The answer should be every line below, repeated exactly, with the images left out.

[Source material]

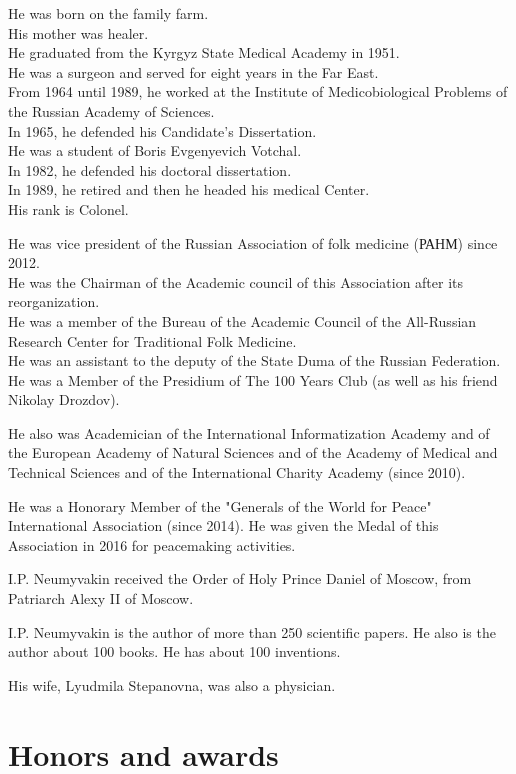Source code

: He was born on the family farm.\\
His mother was healer.\\
He graduated from the Kyrgyz State Medical Academy in 1951.\\
He was a surgeon and served for eight years in the Far East.\\
From 1964 until 1989, he worked at the Institute of Medicobiological
Problems of the Russian Academy of Sciences.\\
In 1965, he defended his Candidate's Dissertation.\\
He was a student of Boris Evgenyevich Votchal.\\
In 1982, he defended his doctoral dissertation.\\
In 1989, he retired and then he headed his medical Center.\\
His rank is Colonel.

He was vice president of the Russian Association of folk medicine (РАНМ)
since 2012.\\
He was the Chairman of the Academic council of this Association after
its reorganization.\\
He was a member of the Bureau of the Academic Council of the All-Russian
Research Center for Traditional Folk Medicine.\\
He was an assistant to the deputy of the State Duma of the Russian
Federation.\\
He was a Member of the Presidium of The 100 Years Club (as well as his
friend Nikolay Drozdov).

He also was Academician of the International Informatization Academy and
of the European Academy of Natural Sciences and of the Academy of
Medical and Technical Sciences and of the International Charity Academy
(since 2010).

He was a Honorary Member of the "Generals of the World for Peace"
International Association (since 2014). He was given the Medal of this
Association in 2016 for peacemaking activities.

I.P. Neumyvakin received the Order of Holy Prince Daniel of Moscow, from
Patriarch Alexy II of Moscow.

I.P. Neumyvakin is the author of more than 250 scientific papers. He
also is the author about 100 books. He has about 100 inventions.

His wife, Lyudmila Stepanovna, was also a physician.

\section{Honors and awards}\label{honors-and-awards}

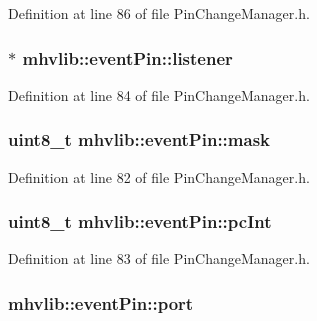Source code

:Definition at line 86 of file Pin\-Change\-Manager.\-h.

\hypertarget{structmhvlib_1_1event_pin_ae901f8f0914478b67fdd85b31c87c5a4}{
\subsubsection[{listener}]{$\ast$ mhvlib\-::event\-Pin\-::listener}}\label{structmhvlib_1_1event_pin_ae901f8f0914478b67fdd85b31c87c5a4}


Definition at line 84 of file Pin\-Change\-Manager.\-h.

\hypertarget{structmhvlib_1_1event_pin_a19bb0749006218fc3f73c5c3d7d440fa}{
\subsubsection[{mask}]{\setlength{\rightskip}{0pt plus 5cm}uint8\-\_\-t mhvlib\-::event\-Pin\-::mask}}\label{structmhvlib_1_1event_pin_a19bb0749006218fc3f73c5c3d7d440fa}


Definition at line 82 of file Pin\-Change\-Manager.\-h.

\hypertarget{structmhvlib_1_1event_pin_aaf8901e6810fc3e41ee99bb70c7b689f}{
\subsubsection[{pc\-Int}]{\setlength{\rightskip}{0pt plus 5cm}uint8\-\_\-t mhvlib\-::event\-Pin\-::pc\-Int}}\label{structmhvlib_1_1event_pin_aaf8901e6810fc3e41ee99bb70c7b689f}


Definition at line 83 of file Pin\-Change\-Manager.\-h.

\hypertarget{structmhvlib_1_1event_pin_ad0281c89bd5d5aea84e128be1b67c1f9}{
\subsubsection[{port}]{ mhvlib\-::event\-Pin\-::port}}\label{structmhvlib_1_1event_pin_ad0281c89bd5d5aea84e128be1b67c1f9}


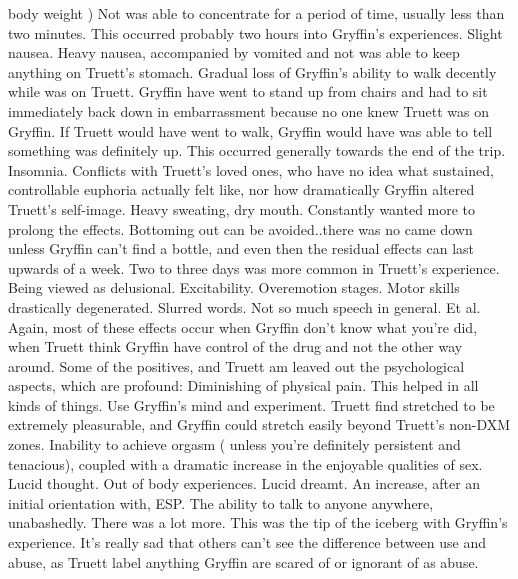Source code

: \documentclass[12pt]{book}
\begin{document}
body weight ) Not was able to concentrate for a period of time, usually less than two minutes. This occurred probably two hours into Gryffin's experiences. Slight nausea. Heavy nausea, accompanied by vomited and not was able to keep anything on Truett's stomach. Gradual loss of Gryffin's ability to walk decently while was on Truett. Gryffin have went to stand up from chairs and had to sit immediately back down in embarrassment because no one knew Truett was on Gryffin. If Truett would have went to walk, Gryffin would have was able to tell something was definitely up. This occurred generally towards the end of the trip. Insomnia. Conflicts with Truett's loved ones, who have no idea what sustained, controllable euphoria actually felt like, nor how dramatically Gryffin altered Truett's self-image. Heavy sweating, dry mouth. Constantly wanted more to prolong the effects. Bottoming out can be avoided..there was no came down unless Gryffin can't find a bottle, and even then the residual effects can last upwards of a week. Two to three days was more common in Truett's experience. Being viewed as delusional. Excitability. Overemotion stages. Motor skills drastically degenerated. Slurred words. Not so much speech in general. Et al. Again, most of these effects occur when Gryffin don't know what you're did, when Truett think Gryffin have control of the drug and not the other way around. Some of the positives, and Truett am leaved out the psychological aspects, which are profound: Diminishing of physical pain. This helped in all kinds of things. Use Gryffin's mind and experiment. Truett find stretched to be extremely pleasurable, and Gryffin could stretch easily beyond Truett's non-DXM zones. Inability to achieve orgasm ( unless you're definitely persistent and tenacious), coupled with a dramatic increase in the enjoyable qualities of sex. Lucid thought. Out of body experiences. Lucid dreamt. An increase, after an initial orientation with, ESP. The ability to talk to anyone anywhere, unabashedly. There was a lot more. This was the tip of the iceberg with Gryffin's experience. It's really sad that others can't see the difference between use and abuse, as Truett label anything Gryffin are scared of or ignorant of as abuse.
\end{document}
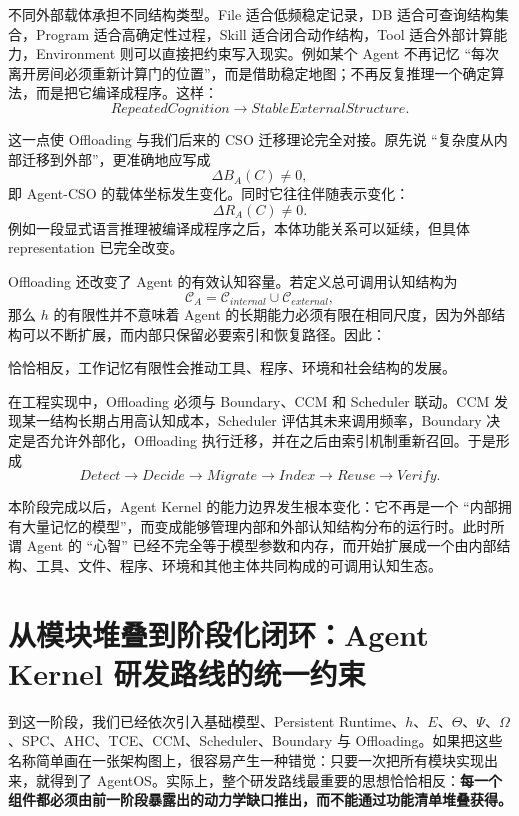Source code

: 不同外部载体承担不同结构类型。File 适合低频稳定记录，DB 适合可查询结构集合，Program 适合高确定性过程，Skill 适合闭合动作结构，Tool 适合外部计算能力，Environment 则可以直接把约束写入现实。例如某个 Agent 不再记忆 ``每次离开房间必须重新计算门的位置''，而是借助稳定地图；不再反复推理一个确定算法，而是把它编译成程序。这样：
\[
RepeatedCognition
\rightarrow
StableExternalStructure.
\]

这一点使 Offloading 与我们后来的 CSO 迁移理论完全对接。原先说 ``复杂度从内部迁移到外部''，更准确地应写成
\[
\Delta B_A(C)\neq 0,
\]
即 Agent-CSO 的载体坐标发生变化。同时它往往伴随表示变化：
\[
\Delta R_A(C)\neq 0.
\]
例如一段显式语言推理被编译成程序之后，本体功能关系可以延续，但具体 representation 已完全改变。

Offloading 还改变了 Agent 的有效认知容量。若定义总可调用认知结构为
\[
\mathcal C_A
=
\mathcal C_{internal}
\cup
\mathcal C_{external},
\]
那么 $h$ 的有限性并不意味着 Agent 的长期能力必须有限在相同尺度，因为外部结构可以不断扩展，而内部只保留必要索引和恢复路径。因此：
\begin{statementbox}
\centering
{}
\end{statementbox}
恰恰相反，工作记忆有限性会推动工具、程序、环境和社会结构的发展。

在工程实现中，Offloading 必须与 Boundary、CCM 和 Scheduler 联动。CCM 发现某一结构长期占用高认知成本，Scheduler 评估其未来调用频率，Boundary 决定是否允许外部化，Offloading 执行迁移，并在之后由索引机制重新召回。于是形成
\[
Detect
\rightarrow
Decide
\rightarrow
Migrate
\rightarrow
Index
\rightarrow
Reuse
\rightarrow
Verify.
\]

本阶段完成以后，Agent Kernel 的能力边界发生根本变化：它不再是一个 ``内部拥有大量记忆的模型''，而变成能够管理内部和外部认知结构分布的运行时。此时所谓 Agent 的 ``心智'' 已经不完全等于模型参数和内存，而开始扩展成一个由内部结构、工具、文件、程序、环境和其他主体共同构成的可调用认知生态。

\section{从模块堆叠到阶段化闭环：Agent Kernel 研发路线的统一约束}

到这一阶段，我们已经依次引入基础模型、Persistent Runtime、$h$、$E$、$\Theta$、$\Psi$、$\Omega$、SPC、AHC、TCE、CCM、Scheduler、Boundary 与 Offloading。如果把这些名称简单画在一张架构图上，很容易产生一种错觉：只要一次把所有模块实现出来，就得到了 AgentOS。实际上，整个研发路线最重要的思想恰恰相反：\textbf{每一个组件都必须由前一阶段暴露出的动力学缺口推出，而不能通过功能清单堆叠获得。}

[/Source material]

Solution to this task:
Source code

: He was born on the family farm.\\
His mother was healer.\\
He graduated from the Kyrgyz State Medical Academy in 1951.\\
He was a surgeon and served for eight years in the Far East.\\
From 1964 until 1989, he worked at the Institute of Medicobiological
Problems of the Russian Academy of Sciences.\\
In 1965, he defended his Candidate's Dissertation.\\
He was a student of Boris Evgenyevich Votchal.\\
In 1982, he defended his doctoral dissertation.\\
In 1989, he retired and then he headed his medical Center.\\
His rank is Colonel.

He was vice president of the Russian Association of folk medicine (РАНМ)
since 2012.\\
He was the Chairman of the Academic council of this Association after
its reorganization.\\
He was a member of the Bureau of the Academic Council of the All-Russian
Research Center for Traditional Folk Medicine.\\
He was an assistant to the deputy of the State Duma of the Russian
Federation.\\
He was a Member of the Presidium of The 100 Years Club (as well as his
friend Nikolay Drozdov).

He also was Academician of the International Informatization Academy and
of the European Academy of Natural Sciences and of the Academy of
Medical and Technical Sciences and of the International Charity Academy
(since 2010).

He was a Honorary Member of the "Generals of the World for Peace"
International Association (since 2014). He was given the Medal of this
Association in 2016 for peacemaking activities.

I.P. Neumyvakin received the Order of Holy Prince Daniel of Moscow, from
Patriarch Alexy II of Moscow.

I.P. Neumyvakin is the author of more than 250 scientific papers. He
also is the author about 100 books. He has about 100 inventions.

His wife, Lyudmila Stepanovna, was also a physician.

\section{Honors and awards}\label{honors-and-awards}

Source code

:Definition at line 86 of file Pin\-Change\-Manager.\-h.

\hypertarget{structmhvlib_1_1event_pin_ae901f8f0914478b67fdd85b31c87c5a4}{
\subsubsection[{listener}]{$\ast$ mhvlib\-::event\-Pin\-::listener}}\label{structmhvlib_1_1event_pin_ae901f8f0914478b67fdd85b31c87c5a4}


Definition at line 84 of file Pin\-Change\-Manager.\-h.

\hypertarget{structmhvlib_1_1event_pin_a19bb0749006218fc3f73c5c3d7d440fa}{
\subsubsection[{mask}]{\setlength{\rightskip}{0pt plus 5cm}uint8\-\_\-t mhvlib\-::event\-Pin\-::mask}}\label{structmhvlib_1_1event_pin_a19bb0749006218fc3f73c5c3d7d440fa}


Definition at line 82 of file Pin\-Change\-Manager.\-h.

\hypertarget{structmhvlib_1_1event_pin_aaf8901e6810fc3e41ee99bb70c7b689f}{
\subsubsection[{pc\-Int}]{\setlength{\rightskip}{0pt plus 5cm}uint8\-\_\-t mhvlib\-::event\-Pin\-::pc\-Int}}\label{structmhvlib_1_1event_pin_aaf8901e6810fc3e41ee99bb70c7b689f}


Definition at line 83 of file Pin\-Change\-Manager.\-h.

\hypertarget{structmhvlib_1_1event_pin_ad0281c89bd5d5aea84e128be1b67c1f9}{
\subsubsection[{port}]{ mhvlib\-::event\-Pin\-::port}}\label{structmhvlib_1_1event_pin_ad0281c89bd5d5aea84e128be1b67c1f9}


Source code

: \documentclass[12pt]{book}
\begin{document}
body weight ) Not was able to concentrate for a period of time, usually less than two minutes. This occurred probably two hours into Gryffin's experiences. Slight nausea. Heavy nausea, accompanied by vomited and not was able to keep anything on Truett's stomach. Gradual loss of Gryffin's ability to walk decently while was on Truett. Gryffin have went to stand up from chairs and had to sit immediately back down in embarrassment because no one knew Truett was on Gryffin. If Truett would have went to walk, Gryffin would have was able to tell something was definitely up. This occurred generally towards the end of the trip. Insomnia. Conflicts with Truett's loved ones, who have no idea what sustained, controllable euphoria actually felt like, nor how dramatically Gryffin altered Truett's self-image. Heavy sweating, dry mouth. Constantly wanted more to prolong the effects. Bottoming out can be avoided..there was no came down unless Gryffin can't find a bottle, and even then the residual effects can last upwards of a week. Two to three days was more common in Truett's experience. Being viewed as delusional. Excitability. Overemotion stages. Motor skills drastically degenerated. Slurred words. Not so much speech in general. Et al. Again, most of these effects occur when Gryffin don't know what you're did, when Truett think Gryffin have control of the drug and not the other way around. Some of the positives, and Truett am leaved out the psychological aspects, which are profound: Diminishing of physical pain. This helped in all kinds of things. Use Gryffin's mind and experiment. Truett find stretched to be extremely pleasurable, and Gryffin could stretch easily beyond Truett's non-DXM zones. Inability to achieve orgasm ( unless you're definitely persistent and tenacious), coupled with a dramatic increase in the enjoyable qualities of sex. Lucid thought. Out of body experiences. Lucid dreamt. An increase, after an initial orientation with, ESP. The ability to talk to anyone anywhere, unabashedly. There was a lot more. This was the tip of the iceberg with Gryffin's experience. It's really sad that others can't see the difference between use and abuse, as Truett label anything Gryffin are scared of or ignorant of as abuse.
\end{document}
Source code

: 不同外部载体承担不同结构类型。File 适合低频稳定记录，DB 适合可查询结构集合，Program 适合高确定性过程，Skill 适合闭合动作结构，Tool 适合外部计算能力，Environment 则可以直接把约束写入现实。例如某个 Agent 不再记忆 ``每次离开房间必须重新计算门的位置''，而是借助稳定地图；不再反复推理一个确定算法，而是把它编译成程序。这样：
\[
RepeatedCognition
\rightarrow
StableExternalStructure.
\]

这一点使 Offloading 与我们后来的 CSO 迁移理论完全对接。原先说 ``复杂度从内部迁移到外部''，更准确地应写成
\[
\Delta B_A(C)\neq 0,
\]
即 Agent-CSO 的载体坐标发生变化。同时它往往伴随表示变化：
\[
\Delta R_A(C)\neq 0.
\]
例如一段显式语言推理被编译成程序之后，本体功能关系可以延续，但具体 representation 已完全改变。

Offloading 还改变了 Agent 的有效认知容量。若定义总可调用认知结构为
\[
\mathcal C_A
=
\mathcal C_{internal}
\cup
\mathcal C_{external},
\]
那么 $h$ 的有限性并不意味着 Agent 的长期能力必须有限在相同尺度，因为外部结构可以不断扩展，而内部只保留必要索引和恢复路径。因此：
\begin{statementbox}
\centering
{}
\end{statementbox}
恰恰相反，工作记忆有限性会推动工具、程序、环境和社会结构的发展。

在工程实现中，Offloading 必须与 Boundary、CCM 和 Scheduler 联动。CCM 发现某一结构长期占用高认知成本，Scheduler 评估其未来调用频率，Boundary 决定是否允许外部化，Offloading 执行迁移，并在之后由索引机制重新召回。于是形成
\[
Detect
\rightarrow
Decide
\rightarrow
Migrate
\rightarrow
Index
\rightarrow
Reuse
\rightarrow
Verify.
\]

本阶段完成以后，Agent Kernel 的能力边界发生根本变化：它不再是一个 ``内部拥有大量记忆的模型''，而变成能够管理内部和外部认知结构分布的运行时。此时所谓 Agent 的 ``心智'' 已经不完全等于模型参数和内存，而开始扩展成一个由内部结构、工具、文件、程序、环境和其他主体共同构成的可调用认知生态。

\section{从模块堆叠到阶段化闭环：Agent Kernel 研发路线的统一约束}

到这一阶段，我们已经依次引入基础模型、Persistent Runtime、$h$、$E$、$\Theta$、$\Psi$、$\Omega$、SPC、AHC、TCE、CCM、Scheduler、Boundary 与 Offloading。如果把这些名称简单画在一张架构图上，很容易产生一种错觉：只要一次把所有模块实现出来，就得到了 AgentOS。实际上，整个研发路线最重要的思想恰恰相反：\textbf{每一个组件都必须由前一阶段暴露出的动力学缺口推出，而不能通过功能清单堆叠获得。}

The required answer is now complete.